With the recent signings and draft picks Saints head coach Dennis has signed off on, I bet he’s licking his chops to deploy as unpredictable a coverage scheme as he’ll be able to with this group of defensive backs.
Newly signed safeties Tyrann Mathieu and Marcus Maye come from very different schemes in Kansas City and New York, but both possess positional versatility in the back end of the defense.
Mathieu, otherwise known as the “Honey Badger,” started his professional career off primarily as a slot corner but has transitioned into a hybrid safety through the years. Last year, the majority of his snaps (504) came in the box as a strong safety, but he also spent a lot of time in the slot (241 snaps) and at free safety (308 snaps).
The year before that, he played 15 more slot snaps than strong safety snaps, with a little free safety mixed in there as well. He’s basically the Taysom Hill of the defensive side of the ball, when it comes to versatility.
The Honey Badger is a vocal leader for every defense he plays on and has great instincts when it comes to play recognition, as well as breaking on deep passes.

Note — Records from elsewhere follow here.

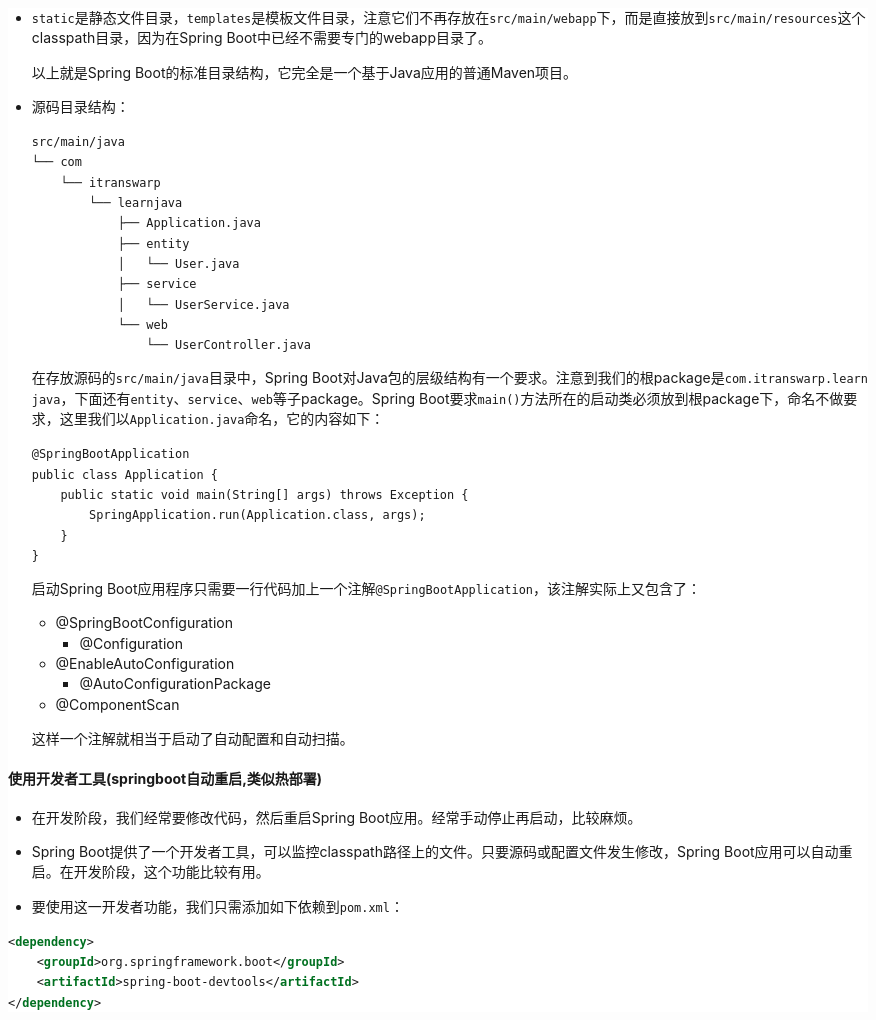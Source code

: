 - `static`是静态文件目录，`templates`是模板文件目录，注意它们不再存放在`src/main/webapp`下，而是直接放到`src/main/resources`这个classpath目录，因为在Spring Boot中已经不需要专门的webapp目录了。

  以上就是Spring Boot的标准目录结构，它完全是一个基于Java应用的普通Maven项目。

- 源码目录结构：

  ```ascii
  src/main/java
  └── com
      └── itranswarp
          └── learnjava
              ├── Application.java
              ├── entity
              │   └── User.java
              ├── service
              │   └── UserService.java
              └── web
                  └── UserController.java
  ```

  在存放源码的`src/main/java`目录中，Spring Boot对Java包的层级结构有一个要求。注意到我们的根package是`com.itranswarp.learnjava`，下面还有`entity`、`service`、`web`等子package。Spring Boot要求`main()`方法所在的启动类必须放到根package下，命名不做要求，这里我们以`Application.java`命名，它的内容如下：

  ```
  @SpringBootApplication
  public class Application {
      public static void main(String[] args) throws Exception {
          SpringApplication.run(Application.class, args);
      }
  }
  ```

  启动Spring Boot应用程序只需要一行代码加上一个注解`@SpringBootApplication`，该注解实际上又包含了：

  - @SpringBootConfiguration
    - @Configuration
  - @EnableAutoConfiguration
    - @AutoConfigurationPackage
  - @ComponentScan

  这样一个注解就相当于启动了自动配置和自动扫描。

#### 使用开发者工具(springboot自动重启,类似热部署)

- 在开发阶段，我们经常要修改代码，然后重启Spring Boot应用。经常手动停止再启动，比较麻烦。

- Spring Boot提供了一个开发者工具，可以监控classpath路径上的文件。只要源码或配置文件发生修改，Spring Boot应用可以自动重启。在开发阶段，这个功能比较有用。

- 要使用这一开发者功能，我们只需添加如下依赖到`pom.xml`：

```xml
<dependency>
    <groupId>org.springframework.boot</groupId>
    <artifactId>spring-boot-devtools</artifactId>
</dependency>
```
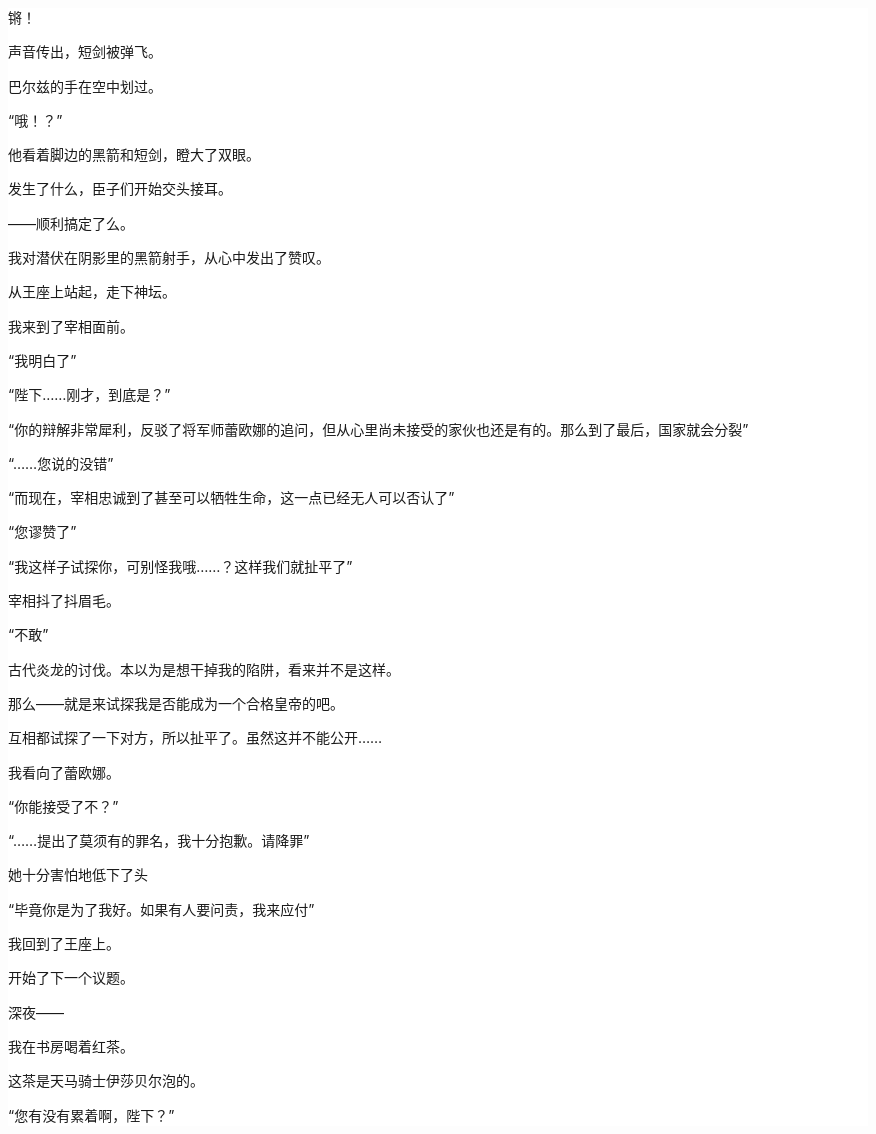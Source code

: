 锵！

声音传出，短剑被弹飞。

巴尔兹的手在空中划过。

“哦！？”

他看着脚边的黑箭和短剑，瞪大了双眼。

发生了什么，臣子们开始交头接耳。

——顺利搞定了么。

我对潜伏在阴影里的黑箭射手，从心中发出了赞叹。

从王座上站起，走下神坛。

我来到了宰相面前。

“我明白了”

“陛下……刚才，到底是？”

“你的辩解非常犀利，反驳了将军师蕾欧娜的追问，但从心里尚未接受的家伙也还是有的。那么到了最后，国家就会分裂”

“……您说的没错”

“而现在，宰相忠诚到了甚至可以牺牲生命，这一点已经无人可以否认了”

“您谬赞了”

“我这样子试探你，可别怪我哦……？这样我们就扯平了”

宰相抖了抖眉毛。

“不敢”

古代炎龙的讨伐。本以为是想干掉我的陷阱，看来并不是这样。

那么——就是来试探我是否能成为一个合格皇帝的吧。

互相都试探了一下对方，所以扯平了。虽然这并不能公开……

我看向了蕾欧娜。

“你能接受了不？”

“……提出了莫须有的罪名，我十分抱歉。请降罪”

她十分害怕地低下了头

“毕竟你是为了我好。如果有人要问责，我来应付”

我回到了王座上。

开始了下一个议题。

深夜——

我在书房喝着红茶。

这茶是天马骑士伊莎贝尔泡的。

“您有没有累着啊，陛下？”
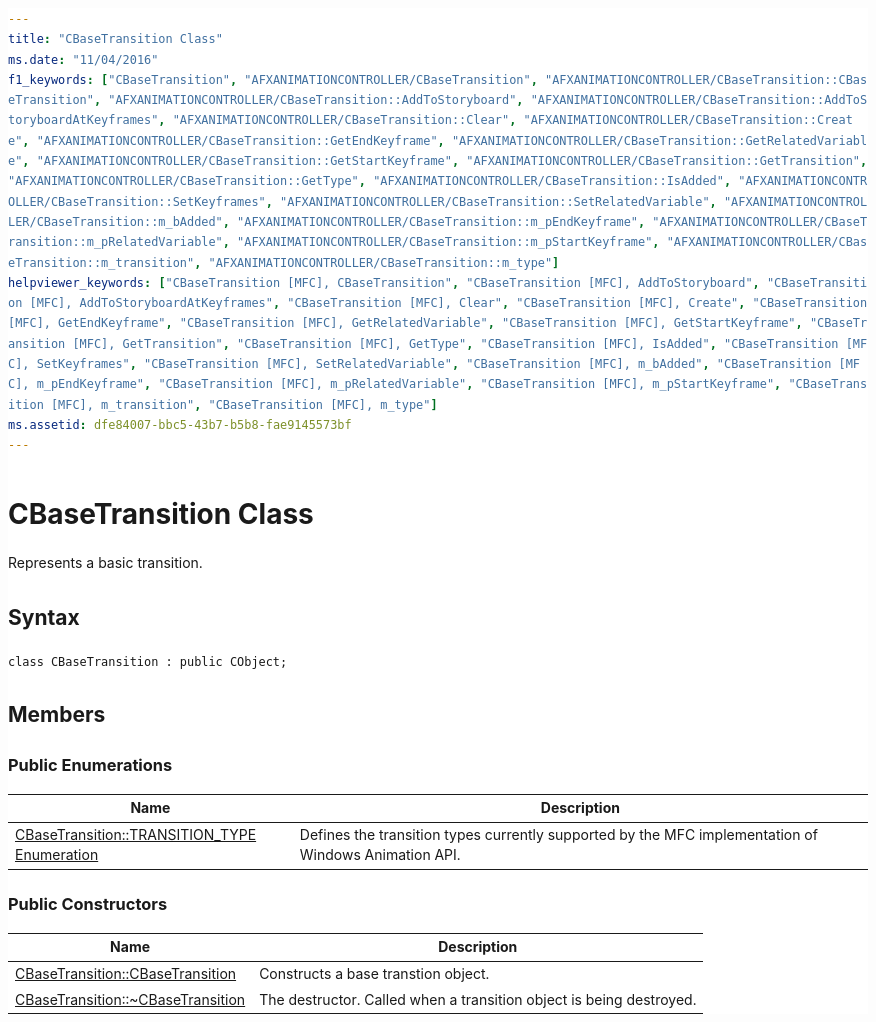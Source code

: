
 ```yaml
---
title: "CBaseTransition Class"
ms.date: "11/04/2016"
f1_keywords: ["CBaseTransition", "AFXANIMATIONCONTROLLER/CBaseTransition", "AFXANIMATIONCONTROLLER/CBaseTransition::CBaseTransition", "AFXANIMATIONCONTROLLER/CBaseTransition::AddToStoryboard", "AFXANIMATIONCONTROLLER/CBaseTransition::AddToStoryboardAtKeyframes", "AFXANIMATIONCONTROLLER/CBaseTransition::Clear", "AFXANIMATIONCONTROLLER/CBaseTransition::Create", "AFXANIMATIONCONTROLLER/CBaseTransition::GetEndKeyframe", "AFXANIMATIONCONTROLLER/CBaseTransition::GetRelatedVariable", "AFXANIMATIONCONTROLLER/CBaseTransition::GetStartKeyframe", "AFXANIMATIONCONTROLLER/CBaseTransition::GetTransition", "AFXANIMATIONCONTROLLER/CBaseTransition::GetType", "AFXANIMATIONCONTROLLER/CBaseTransition::IsAdded", "AFXANIMATIONCONTROLLER/CBaseTransition::SetKeyframes", "AFXANIMATIONCONTROLLER/CBaseTransition::SetRelatedVariable", "AFXANIMATIONCONTROLLER/CBaseTransition::m_bAdded", "AFXANIMATIONCONTROLLER/CBaseTransition::m_pEndKeyframe", "AFXANIMATIONCONTROLLER/CBaseTransition::m_pRelatedVariable", "AFXANIMATIONCONTROLLER/CBaseTransition::m_pStartKeyframe", "AFXANIMATIONCONTROLLER/CBaseTransition::m_transition", "AFXANIMATIONCONTROLLER/CBaseTransition::m_type"]
helpviewer_keywords: ["CBaseTransition [MFC], CBaseTransition", "CBaseTransition [MFC], AddToStoryboard", "CBaseTransition [MFC], AddToStoryboardAtKeyframes", "CBaseTransition [MFC], Clear", "CBaseTransition [MFC], Create", "CBaseTransition [MFC], GetEndKeyframe", "CBaseTransition [MFC], GetRelatedVariable", "CBaseTransition [MFC], GetStartKeyframe", "CBaseTransition [MFC], GetTransition", "CBaseTransition [MFC], GetType", "CBaseTransition [MFC], IsAdded", "CBaseTransition [MFC], SetKeyframes", "CBaseTransition [MFC], SetRelatedVariable", "CBaseTransition [MFC], m_bAdded", "CBaseTransition [MFC], m_pEndKeyframe", "CBaseTransition [MFC], m_pRelatedVariable", "CBaseTransition [MFC], m_pStartKeyframe", "CBaseTransition [MFC], m_transition", "CBaseTransition [MFC], m_type"]
ms.assetid: dfe84007-bbc5-43b7-b5b8-fae9145573bf
---
```

# CBaseTransition Class

Represents a basic transition.

## Syntax

```
class CBaseTransition : public CObject;
```

## Members

### Public Enumerations

|Name|Description|
|----------|-----------------|
|[CBaseTransition::TRANSITION_TYPE Enumeration](#transition_type_enumeration)|Defines the transition types currently supported by the MFC implementation of Windows Animation API.|

### Public Constructors

|Name|Description|
|----------|-----------------|
|[CBaseTransition::CBaseTransition](#cbasetransition)|Constructs a base transtion object.|
|[CBaseTransition::~CBaseTransition](#cbasetransition__~cbasetransition)|The destructor. Called when a transition object is being destroyed.|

He’s able to play pretty much any role in zone coverage, whether it’s in the flats, the curl/hook area or deep. The Chiefs played a lot of Cover 2 Zone, and Mathieu was able to cover any ground his team needed to make them more unpredictable as a unit to opposing quarterbacks.
I’d suspect Dennis Allen will utilize this versatility to do the same, in addition to Marcus Maye.
Maye was hurt for much of last year, but since his rookie year he’s played the majority of his snaps from the deep safety position. While that is his primary position, he poses much more of a threat in the box or slot than Marcus Williams did.
Maye played 581 of his snaps at free safety, 280 in the box and 167 in the slot in 2020, while Williams played 922 at deep safety and only 87 in the box and 21 in the slot in 2021.
While I definitely won’t make the argument that Maye is better than Williams, because you’d be hard pressed to find a better free safety in the league better than MW, I will say Maye allows Dennis Allen to switch around looks and coverages with more flexibility.
Add this to the fact that Chauncey Gardner-Johnson and P.J. Williams can play both safety and slot corner, Bradley Roby can play outside corner or in the slot and even rookies Alontae Taylor and Smoke Monday present positional flexibility – and you’ve got yourself a movable and switchable defensive backfield that can give QBs a very tough time figuring out.
I personally can’t wait to see what coach Allen does with this defense, and particularly the secondary.